→ To do
Write out the stretch of lines below that begins at the line with "# Dynamic Programming" and ends at the line with "the optimized result.", including both, exactly as given and nothing more.

→ Data for the task
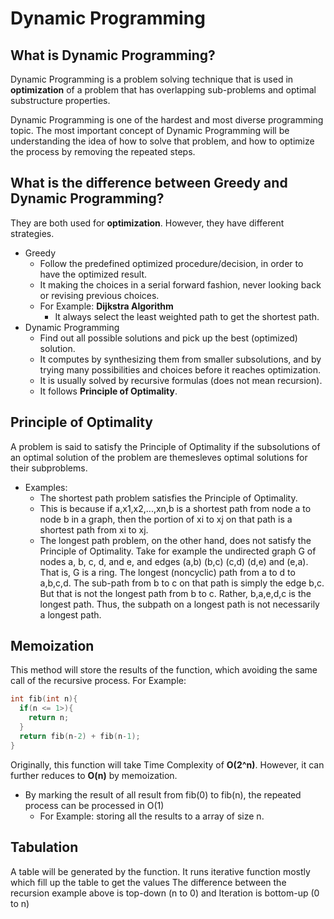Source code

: # Dynamic Programming

## What is Dynamic Programming?
Dynamic Programming is a problem solving technique that is used in **optimization** of a problem that has overlapping sub-problems and optimal substructure properties.

Dynamic Programming is one of the hardest and most diverse programming topic. The most important concept of Dynamic Programming will be understanding the idea of how to solve that problem, and how to optimize the process by removing the repeated steps.

## What is the difference between Greedy and Dynamic Programming?
They are both used for **optimization**. However, they have different strategies.
* Greedy
  * Follow the predefined optimized procedure/decision, in order to have the optimized result.
  * It making the choices in a serial forward fashion, never looking back or revising previous choices.
  * For Example: **Dijkstra Algorithm**
    * It always select the least weighted path to get the shortest path.
* Dynamic Programming
  * Find out all possible solutions and pick up the best (optimized) solution.
  * It computes by synthesizing them from smaller subsolutions, and by trying many possibilities and choices before it reaches optimization.
  * It is usually solved by recursive formulas (does not mean recursion).
  * It follows **Principle of Optimality**.

## Principle of Optimality
A problem is said to satisfy the Principle of Optimality if the subsolutions of an optimal solution of the problem are themesleves optimal solutions for their subproblems.
* Examples:
  * The shortest path problem satisfies the Principle of Optimality.
  * This is because if a,x1,x2,...,xn,b is a shortest path from node a to node b in a graph, then the portion of xi to xj on that path is a shortest path from xi to xj.
  * The longest path problem, on the other hand, does not satisfy the Principle of Optimality. Take for example the undirected graph G of nodes a, b, c, d, and e, and edges (a,b) (b,c) (c,d) (d,e) and (e,a). That is, G is a ring. The longest (noncyclic) path from a to d to a,b,c,d. The sub-path from b to c on that path is simply the edge b,c. But that is not the longest path from b to c. Rather, b,a,e,d,c is the longest path. Thus, the subpath on a longest path is not necessarily a longest path.

## Memoization
This method will store the results of the function, which avoiding the same call of the recursive process.
For Example:
```cpp
int fib(int n){
  if(n <= 1>){
    return n;
  }
  return fib(n-2) + fib(n-1);
}
```
Originally, this function will take Time Complexity of **O(2^n)**. However, it can further reduces to **O(n)** by memoization.
* By marking the result of all result from fib(0) to fib(n), the repeated process can be processed in O(1)
  * For Example: storing all the results to a array of size n.

## Tabulation
A table will be generated by the function. It runs iterative function mostly which fill up the table to get the values
The difference between the recursion example above is top-down (n to 0) and Iteration is bottom-up (0 to n)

→ Solution for this task
: # Dynamic Programming

## What is Dynamic Programming?
Dynamic Programming is a problem solving technique that is used in **optimization** of a problem that has overlapping sub-problems and optimal substructure properties.

Dynamic Programming is one of the hardest and most diverse programming topic. The most important concept of Dynamic Programming will be understanding the idea of how to solve that problem, and how to optimize the process by removing the repeated steps.

## What is the difference between Greedy and Dynamic Programming?
They are both used for **optimization**. However, they have different strategies.
* Greedy
  * Follow the predefined optimized procedure/decision, in order to have the optimized result.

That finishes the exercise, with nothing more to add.